>>>

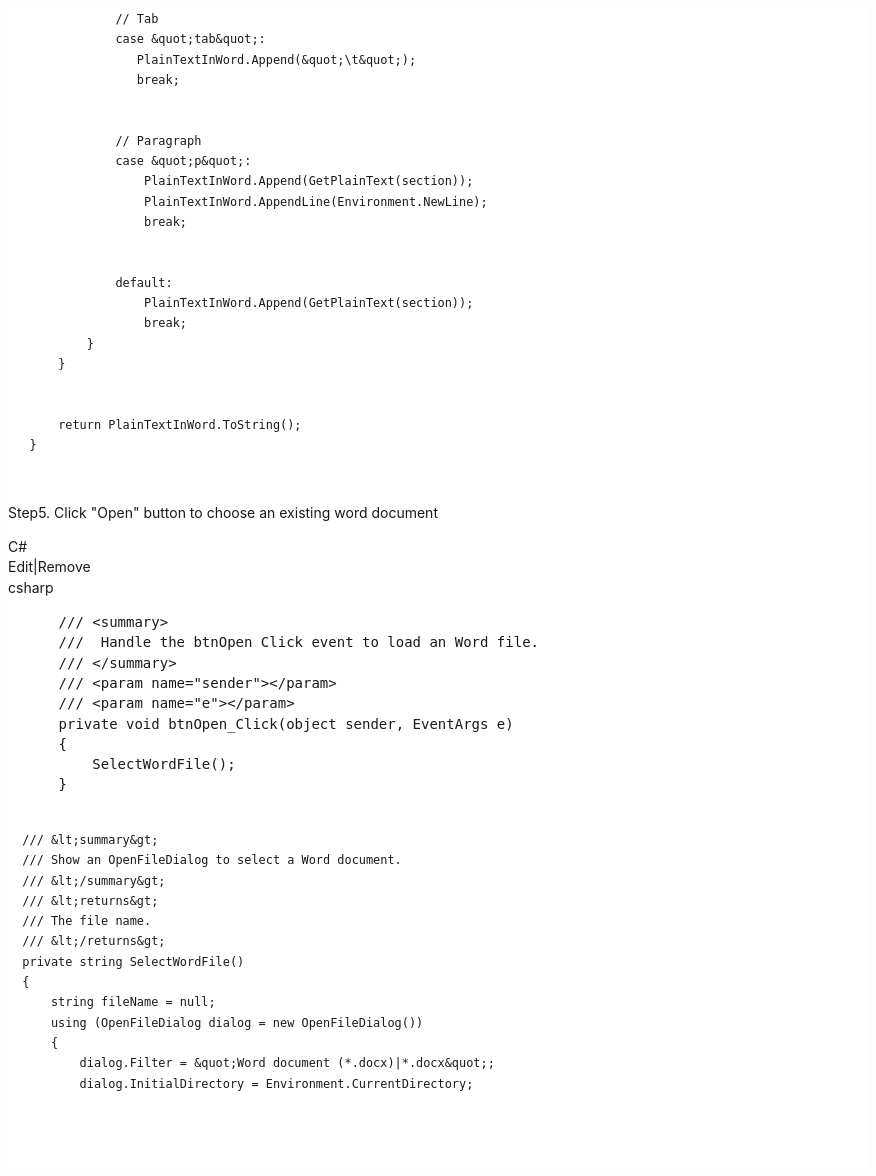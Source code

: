                    // Tab
                   case &quot;tab&quot;:
                      PlainTextInWord.Append(&quot;\t&quot;);
                      break;


                   // Paragraph
                   case &quot;p&quot;:
                       PlainTextInWord.Append(GetPlainText(section));
                       PlainTextInWord.AppendLine(Environment.NewLine);
                       break;


                   default:
                       PlainTextInWord.Append(GetPlainText(section));
                       break;
               }
           }


           return PlainTextInWord.ToString();
       }

</pre>
</div>
</div>
<div class="endscriptcode">&nbsp;</div>
<p class="MsoNormal" style="margin-bottom:0in; margin-bottom:.0001pt; line-height:normal; text-autospace:none">
<span style="font-size:9.5pt; font-family:新宋体; color:green"></span></p>
<p class="MsoNormal" style=""><span style="">Step5. Click &quot;Open&quot; button to choose an existing word document
</span></p>
<div class="scriptcode">
<div class="pluginEditHolder" pluginCommand="mceScriptCode">
<div class="title"><span>C#</span></div>
<div class="pluginLinkHolder"><span class="pluginEditHolderLink">Edit</span>|<span class="pluginRemoveHolderLink">Remove</span>
</div>
<span class="hidden">csharp</span>
<pre class="hidden">
      /// &lt;summary&gt;
      ///  Handle the btnOpen Click event to load an Word file.
      /// &lt;/summary&gt;
      /// &lt;param name=&quot;sender&quot;&gt;&lt;/param&gt;
      /// &lt;param name=&quot;e&quot;&gt;&lt;/param&gt;
      private void btnOpen_Click(object sender, EventArgs e)
      {
          SelectWordFile(); 
      }


      /// &lt;summary&gt;
      /// Show an OpenFileDialog to select a Word document.
      /// &lt;/summary&gt;
      /// &lt;returns&gt;
      /// The file name.
      /// &lt;/returns&gt;
      private string SelectWordFile()
      {
          string fileName = null;
          using (OpenFileDialog dialog = new OpenFileDialog())
          {
              dialog.Filter = &quot;Word document (*.docx)|*.docx&quot;;
              dialog.InitialDirectory = Environment.CurrentDirectory;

<<<

Pull out all lines from the entries above in which the word "private" appears.

# ANSWER TO THIS PROBLEM
      private void btnOpen_Click(object sender, EventArgs e)
      private string SelectWordFile()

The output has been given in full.